Written By Unknown on Senin, 29 September 2014 | 10.46

It should come as no surprise that the much-ballyhooed decision to kill off an important character in Springfield on the first episode of the 26th season turned out to be a lame play for attention by a show desperate to stay relevant. Because the person who died was not Homer, Sideshow Bob, Grandpa or Krusty the Clown as some had guessed but … Rabbi Hyman Krustofsky. Who?

Rabbi Hyman KrustofskyPhoto: Facebook

It's Krusty's father, voiced by comedian Jackie Mason. You may or may not remember him, since he made nine, mostly minor, appearances on the show. Only four of those were voiced by Mason and only one of which was in the show's golden era in the 90s.

His death isn't exactly an "Itchy and Scratchy" bloodbath either: after Krusty suffers through a brutal Comedy Central-style roast (featuring real-life roasters Jeff Ross and Sarah Silverman), he visits his father to get parental approval for his comedy. After telling Krusty he finds his humor very "eh," the rabbi dies, sitting at his desk. And, boom, that's it, he's off to yellow heaven with Bleeding Gums Murphy and Maude Flanders.

The episode tries desperately to milk this moment for some kind of emotional resonance with viewers, but the pathos udders are painfully dry. After the rabbi's death, Lisa becomes fraught with paranoia that her own father, with his non-stop donut and Duff consumption, is in danger of dying. But instead of pulling out a humorously poignant moment (remember when Homer's mother had to run away in Season 7?) the writers went slapstick, having her encase Homer in bubblewrap in the case he should get hit by a bus or something.

Krusty spends most of the episode trying to reconcile with his father's disappointment and the climax — where Krusty discovers a rabbi his father admired maybe stole some of Krusty's lame jokes, I guess? — leaves you feeling kind of "eh" yourself.

It does lead to one of the episode's actually funny moments, when he hallucinates Jewish heaven, with a Joe Lieberman presidential library and "free egg cream" day at Ebbets Field, where the Brooklyn Dodgers and New York Giants are still playing. But compare this to the mortality gut check that Lisa got when Bleeding Gums Murphy died in Season 6, and Krustofsky's death seems like a pointless plea for attention.

The show's writers opened with an oh-we're-so-clever moment by having Bart write on the chalkboard "Spoiler alert: unfortunately my dad doesn't die." Then it goes into a couch gag scene by Oscar-nominated artist Don Hertzfeldt that is both overly long and perhaps one of the strangest in the show's history, reimagining the Simpson family as distorted microbial blobs from the future.
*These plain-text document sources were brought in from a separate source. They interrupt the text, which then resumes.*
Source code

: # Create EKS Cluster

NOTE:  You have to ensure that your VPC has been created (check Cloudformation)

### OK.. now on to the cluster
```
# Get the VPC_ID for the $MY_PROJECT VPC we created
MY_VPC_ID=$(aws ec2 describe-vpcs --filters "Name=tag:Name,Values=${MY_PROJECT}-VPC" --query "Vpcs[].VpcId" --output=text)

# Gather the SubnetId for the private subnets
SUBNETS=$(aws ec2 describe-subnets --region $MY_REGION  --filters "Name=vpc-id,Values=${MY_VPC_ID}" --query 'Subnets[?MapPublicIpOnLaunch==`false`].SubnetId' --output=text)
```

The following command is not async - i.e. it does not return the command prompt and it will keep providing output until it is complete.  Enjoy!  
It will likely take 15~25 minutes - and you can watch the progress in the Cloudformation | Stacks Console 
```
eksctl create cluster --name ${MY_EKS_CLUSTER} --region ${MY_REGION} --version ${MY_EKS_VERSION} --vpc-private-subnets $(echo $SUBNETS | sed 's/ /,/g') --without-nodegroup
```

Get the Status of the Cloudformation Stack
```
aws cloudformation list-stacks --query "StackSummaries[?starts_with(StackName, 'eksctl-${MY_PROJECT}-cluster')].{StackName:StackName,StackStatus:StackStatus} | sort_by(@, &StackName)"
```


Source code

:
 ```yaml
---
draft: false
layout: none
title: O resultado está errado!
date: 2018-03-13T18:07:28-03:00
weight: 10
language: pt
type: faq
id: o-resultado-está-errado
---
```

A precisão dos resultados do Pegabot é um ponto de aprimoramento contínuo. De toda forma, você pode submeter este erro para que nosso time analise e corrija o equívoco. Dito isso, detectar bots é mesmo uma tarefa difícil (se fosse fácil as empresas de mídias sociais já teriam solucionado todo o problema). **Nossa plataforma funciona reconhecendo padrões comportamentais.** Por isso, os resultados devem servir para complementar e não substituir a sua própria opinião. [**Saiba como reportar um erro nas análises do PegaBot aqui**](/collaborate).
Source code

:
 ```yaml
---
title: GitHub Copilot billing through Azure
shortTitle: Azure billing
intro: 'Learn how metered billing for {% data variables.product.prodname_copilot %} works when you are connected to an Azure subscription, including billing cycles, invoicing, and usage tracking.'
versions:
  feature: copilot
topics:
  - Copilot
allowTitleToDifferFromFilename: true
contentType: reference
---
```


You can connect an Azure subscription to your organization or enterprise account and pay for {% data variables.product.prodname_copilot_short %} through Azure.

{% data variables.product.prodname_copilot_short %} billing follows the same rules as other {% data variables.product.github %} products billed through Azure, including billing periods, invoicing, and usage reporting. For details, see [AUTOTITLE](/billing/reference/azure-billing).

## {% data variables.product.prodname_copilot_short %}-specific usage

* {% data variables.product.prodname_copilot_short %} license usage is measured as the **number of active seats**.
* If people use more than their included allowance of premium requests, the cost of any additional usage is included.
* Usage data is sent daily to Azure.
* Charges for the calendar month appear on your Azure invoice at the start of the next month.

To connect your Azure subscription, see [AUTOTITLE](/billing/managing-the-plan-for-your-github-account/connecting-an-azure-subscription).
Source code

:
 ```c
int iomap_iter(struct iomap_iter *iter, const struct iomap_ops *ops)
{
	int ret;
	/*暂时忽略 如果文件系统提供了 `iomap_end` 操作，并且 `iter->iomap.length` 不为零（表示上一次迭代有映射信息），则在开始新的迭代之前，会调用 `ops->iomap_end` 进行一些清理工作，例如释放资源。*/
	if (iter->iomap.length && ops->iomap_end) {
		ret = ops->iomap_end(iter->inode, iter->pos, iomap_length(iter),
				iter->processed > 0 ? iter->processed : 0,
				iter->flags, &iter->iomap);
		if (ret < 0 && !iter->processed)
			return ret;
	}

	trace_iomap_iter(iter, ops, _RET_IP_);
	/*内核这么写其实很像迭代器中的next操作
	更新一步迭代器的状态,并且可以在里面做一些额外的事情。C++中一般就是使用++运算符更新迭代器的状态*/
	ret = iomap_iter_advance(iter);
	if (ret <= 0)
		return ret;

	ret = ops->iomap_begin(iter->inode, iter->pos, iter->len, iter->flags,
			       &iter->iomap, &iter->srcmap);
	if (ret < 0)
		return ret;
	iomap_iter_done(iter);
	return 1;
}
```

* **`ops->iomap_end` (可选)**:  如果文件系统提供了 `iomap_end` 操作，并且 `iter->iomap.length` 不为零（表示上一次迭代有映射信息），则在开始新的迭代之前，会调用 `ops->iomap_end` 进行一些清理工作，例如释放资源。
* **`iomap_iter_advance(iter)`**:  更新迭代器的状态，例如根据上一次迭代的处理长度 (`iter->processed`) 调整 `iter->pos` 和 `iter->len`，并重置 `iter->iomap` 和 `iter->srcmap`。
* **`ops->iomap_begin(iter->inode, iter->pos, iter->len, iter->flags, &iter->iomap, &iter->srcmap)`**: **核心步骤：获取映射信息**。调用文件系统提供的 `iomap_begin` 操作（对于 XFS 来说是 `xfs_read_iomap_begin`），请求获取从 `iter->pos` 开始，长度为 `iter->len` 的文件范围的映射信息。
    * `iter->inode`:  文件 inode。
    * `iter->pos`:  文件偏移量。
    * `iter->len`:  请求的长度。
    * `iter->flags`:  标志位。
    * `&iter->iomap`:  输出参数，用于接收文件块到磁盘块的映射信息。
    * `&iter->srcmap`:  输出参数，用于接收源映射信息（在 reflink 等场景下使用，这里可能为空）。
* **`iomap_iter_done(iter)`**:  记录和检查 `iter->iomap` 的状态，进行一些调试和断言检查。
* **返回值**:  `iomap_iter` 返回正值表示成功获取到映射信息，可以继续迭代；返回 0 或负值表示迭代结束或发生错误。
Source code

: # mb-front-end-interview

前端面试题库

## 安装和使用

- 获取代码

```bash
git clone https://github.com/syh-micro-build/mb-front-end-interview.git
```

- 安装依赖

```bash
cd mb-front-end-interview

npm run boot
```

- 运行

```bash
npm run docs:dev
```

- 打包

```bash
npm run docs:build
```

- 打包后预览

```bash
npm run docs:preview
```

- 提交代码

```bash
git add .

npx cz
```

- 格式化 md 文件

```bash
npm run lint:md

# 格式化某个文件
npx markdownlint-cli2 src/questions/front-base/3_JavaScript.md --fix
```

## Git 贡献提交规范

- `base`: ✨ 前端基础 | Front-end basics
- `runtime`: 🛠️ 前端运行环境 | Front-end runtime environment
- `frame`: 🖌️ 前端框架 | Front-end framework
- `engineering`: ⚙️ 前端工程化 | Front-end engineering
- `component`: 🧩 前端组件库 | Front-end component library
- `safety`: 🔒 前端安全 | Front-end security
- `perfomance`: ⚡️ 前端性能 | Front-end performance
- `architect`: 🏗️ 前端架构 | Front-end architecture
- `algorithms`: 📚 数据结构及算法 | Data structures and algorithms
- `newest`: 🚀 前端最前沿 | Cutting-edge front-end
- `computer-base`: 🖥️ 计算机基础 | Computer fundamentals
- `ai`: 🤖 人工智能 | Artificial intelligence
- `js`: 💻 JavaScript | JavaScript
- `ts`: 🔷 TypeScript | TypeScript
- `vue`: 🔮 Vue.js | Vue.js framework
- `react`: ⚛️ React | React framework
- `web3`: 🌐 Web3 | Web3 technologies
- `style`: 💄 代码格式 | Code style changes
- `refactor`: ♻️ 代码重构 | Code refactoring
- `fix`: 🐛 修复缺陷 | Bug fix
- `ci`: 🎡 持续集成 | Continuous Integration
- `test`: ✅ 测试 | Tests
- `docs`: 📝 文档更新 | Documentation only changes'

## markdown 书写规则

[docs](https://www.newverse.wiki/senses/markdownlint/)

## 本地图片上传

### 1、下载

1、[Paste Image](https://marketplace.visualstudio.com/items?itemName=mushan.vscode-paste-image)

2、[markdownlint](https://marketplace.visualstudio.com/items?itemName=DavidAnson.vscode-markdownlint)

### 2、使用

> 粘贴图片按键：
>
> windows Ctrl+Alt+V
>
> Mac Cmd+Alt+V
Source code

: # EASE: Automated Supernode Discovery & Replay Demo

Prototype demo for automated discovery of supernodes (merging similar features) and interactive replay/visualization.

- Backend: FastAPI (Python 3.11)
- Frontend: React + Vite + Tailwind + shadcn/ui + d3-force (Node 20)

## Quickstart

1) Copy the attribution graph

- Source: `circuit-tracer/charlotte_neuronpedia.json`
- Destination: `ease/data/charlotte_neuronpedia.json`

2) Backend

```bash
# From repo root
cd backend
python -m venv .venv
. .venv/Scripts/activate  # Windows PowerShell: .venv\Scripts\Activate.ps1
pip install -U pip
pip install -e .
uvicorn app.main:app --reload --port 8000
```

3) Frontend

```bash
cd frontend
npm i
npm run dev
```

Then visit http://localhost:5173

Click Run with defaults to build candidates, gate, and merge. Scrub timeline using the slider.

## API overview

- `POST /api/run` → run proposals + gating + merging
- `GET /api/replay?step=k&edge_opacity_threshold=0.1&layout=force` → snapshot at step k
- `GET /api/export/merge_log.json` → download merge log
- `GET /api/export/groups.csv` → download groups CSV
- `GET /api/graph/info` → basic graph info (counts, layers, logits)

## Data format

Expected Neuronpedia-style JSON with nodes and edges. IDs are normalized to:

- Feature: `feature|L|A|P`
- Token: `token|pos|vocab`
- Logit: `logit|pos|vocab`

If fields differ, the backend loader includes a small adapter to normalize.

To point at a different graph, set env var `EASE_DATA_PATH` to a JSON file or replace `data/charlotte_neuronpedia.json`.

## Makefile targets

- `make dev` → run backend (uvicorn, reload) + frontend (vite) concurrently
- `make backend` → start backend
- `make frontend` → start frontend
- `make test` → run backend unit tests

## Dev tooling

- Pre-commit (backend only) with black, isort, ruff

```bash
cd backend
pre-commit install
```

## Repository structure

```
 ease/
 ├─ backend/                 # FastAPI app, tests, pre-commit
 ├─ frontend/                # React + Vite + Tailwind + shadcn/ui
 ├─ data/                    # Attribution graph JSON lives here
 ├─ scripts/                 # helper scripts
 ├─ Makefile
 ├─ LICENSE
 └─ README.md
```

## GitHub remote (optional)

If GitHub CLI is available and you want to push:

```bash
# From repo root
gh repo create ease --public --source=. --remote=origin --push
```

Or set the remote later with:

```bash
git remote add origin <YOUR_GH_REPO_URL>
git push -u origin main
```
Kelsey Grammer makes a brief cameo as the murderous Sideshow Bob but strangely, David Hyde Pierce, Grammer's co-star from "Frasier" who played Sideshow Bob's brother in a classic episode from Season 7, also appears, though he's playing himself.

No one expects much of a creativity payoff from this long-running sitcom, but even the 1999 death of Maude Flanders — a frequent but largely unremarkable presence on the show — felt like it was worth the build up, as we watched Ned Flanders deal with life when it's not so okely dokely.